[Dataset entries]

• • •

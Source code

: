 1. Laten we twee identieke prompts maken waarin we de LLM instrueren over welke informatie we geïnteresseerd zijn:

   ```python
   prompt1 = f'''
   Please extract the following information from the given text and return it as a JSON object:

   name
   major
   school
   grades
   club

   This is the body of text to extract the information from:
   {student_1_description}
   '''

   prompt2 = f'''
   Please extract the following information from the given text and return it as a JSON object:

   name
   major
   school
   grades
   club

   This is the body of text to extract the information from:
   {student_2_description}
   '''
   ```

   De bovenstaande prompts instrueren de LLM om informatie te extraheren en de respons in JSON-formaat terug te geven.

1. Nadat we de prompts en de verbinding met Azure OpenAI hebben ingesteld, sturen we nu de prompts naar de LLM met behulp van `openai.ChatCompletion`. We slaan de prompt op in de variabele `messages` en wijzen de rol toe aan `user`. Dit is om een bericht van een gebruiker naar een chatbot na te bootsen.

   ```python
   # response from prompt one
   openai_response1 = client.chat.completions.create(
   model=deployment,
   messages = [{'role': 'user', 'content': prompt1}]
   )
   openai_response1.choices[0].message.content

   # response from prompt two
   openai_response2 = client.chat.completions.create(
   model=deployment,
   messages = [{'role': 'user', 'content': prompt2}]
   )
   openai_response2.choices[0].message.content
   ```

• • •

Work instruction: Print all the data above word for word.

Solution:
Source code

: 1. Laten we twee identieke prompts maken waarin we de LLM instrueren over welke informatie we geïnteresseerd zijn:

   ```python
   prompt1 = f'''
   Please extract the following information from the given text and return it as a JSON object:

   name
   major
   school
   grades
   club

   This is the body of text to extract the information from:
   {student_1_description}
   '''

   prompt2 = f'''
   Please extract the following information from the given text and return it as a JSON object:

   name
   major
   school
   grades
   club

   This is the body of text to extract the information from:
   {student_2_description}
   '''
   ```

   De bovenstaande prompts instrueren de LLM om informatie te extraheren en de respons in JSON-formaat terug te geven.

1. Nadat we de prompts en de verbinding met Azure OpenAI hebben ingesteld, sturen we nu de prompts naar de LLM met behulp van `openai.ChatCompletion`. We slaan de prompt op in de variabele `messages` en wijzen de rol toe aan `user`. Dit is om een bericht van een gebruiker naar een chatbot na te bootsen.

   ```python
   # response from prompt one
   openai_response1 = client.chat.completions.create(
   model=deployment,
   messages = [{'role': 'user', 'content': prompt1}]
   )
   openai_response1.choices[0].message.content

   # response from prompt two
   openai_response2 = client.chat.completions.create(
   model=deployment,
   messages = [{'role': 'user', 'content': prompt2}]
   )
   openai_response2.choices[0].message.content
   ```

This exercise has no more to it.